Exercise brief: Every entry below is to be copied word for word, with its pictures removed.

▬▬▬▬▬▬▬▬▬▬

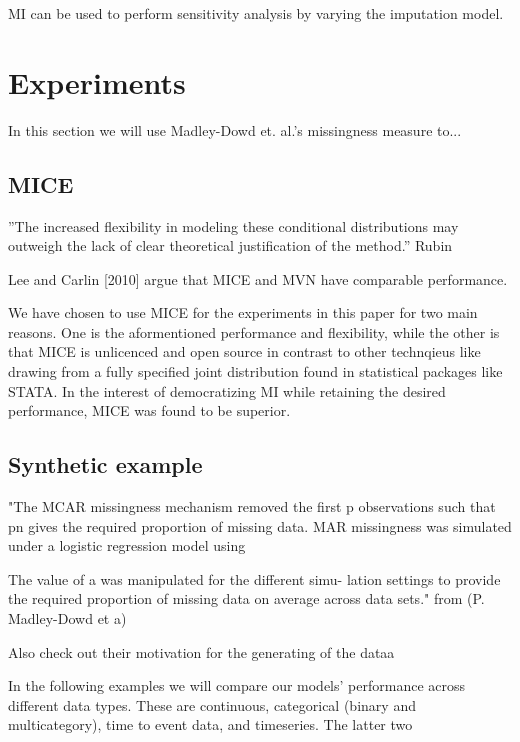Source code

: \documentclass{article}
\begin{document}
	MI can be used to perform sensitivity analysis by varying the imputation model.
	
	
	\section{Experiments}
	In this section we will use Madley-Dowd et. al.'s missingness measure to...
	
	\subsection{MICE}
	''The
	increased flexibility in modeling these conditional distributions may outweigh
	the lack of clear theoretical justification of the method.'' Rubin
	
	Lee and Carlin  [2010] argue that MICE and MVN have comparable performance.
	
	We have chosen to use MICE for the experiments in this paper for two main reasons. One is the aformentioned performance and flexibility, while the other is that MICE is unlicenced and open source in contrast to other technqieus like drawing from a fully specified joint distribution found in statistical packages like STATA. In the interest of democratizing MI while retaining the desired performance, MICE was found to be superior.
	
	\subsection{Synthetic example}
	
	
	"The MCAR missingness mechanism
	removed the first p observations such that pn gives the
	required proportion of missing data. MAR missingness
	was simulated under a logistic regression model using
	
	The value of a was manipulated for the different simu-
	lation settings to provide the required proportion of missing
	data on average across data sets." from (P. Madley-Dowd et a)
	
	Also check out their motivation for the generating of the dataa
	
	
	In the following examples we will compare our models' performance across different data types. These are continuous, categorical (binary and multicategory), time to event data, and timeseries. The latter two 
	
\end{document}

▬▬▬▬▬▬▬▬▬▬

Answer to this task:
Source code

: \documentclass{article}
\begin{document}
	MI can be used to perform sensitivity analysis by varying the imputation model.
	
	
	\section{Experiments}
	In this section we will use Madley-Dowd et. al.'s missingness measure to...
	
	\subsection{MICE}
	''The
	increased flexibility in modeling these conditional distributions may outweigh
	the lack of clear theoretical justification of the method.'' Rubin
	
	Lee and Carlin  [2010] argue that MICE and MVN have comparable performance.
	
	We have chosen to use MICE for the experiments in this paper for two main reasons. One is the aformentioned performance and flexibility, while the other is that MICE is unlicenced and open source in contrast to other technqieus like drawing from a fully specified joint distribution found in statistical packages like STATA. In the interest of democratizing MI while retaining the desired performance, MICE was found to be superior.
	
	\subsection{Synthetic example}
	
	
	"The MCAR missingness mechanism
	removed the first p observations such that pn gives the
	required proportion of missing data. MAR missingness
	was simulated under a logistic regression model using
	
	The value of a was manipulated for the different simu-
	lation settings to provide the required proportion of missing
	data on average across data sets." from (P. Madley-Dowd et a)
	
	Also check out their motivation for the generating of the dataa
	
	
	In the following examples we will compare our models' performance across different data types. These are continuous, categorical (binary and multicategory), time to event data, and timeseries. The latter two 
	
\end{document}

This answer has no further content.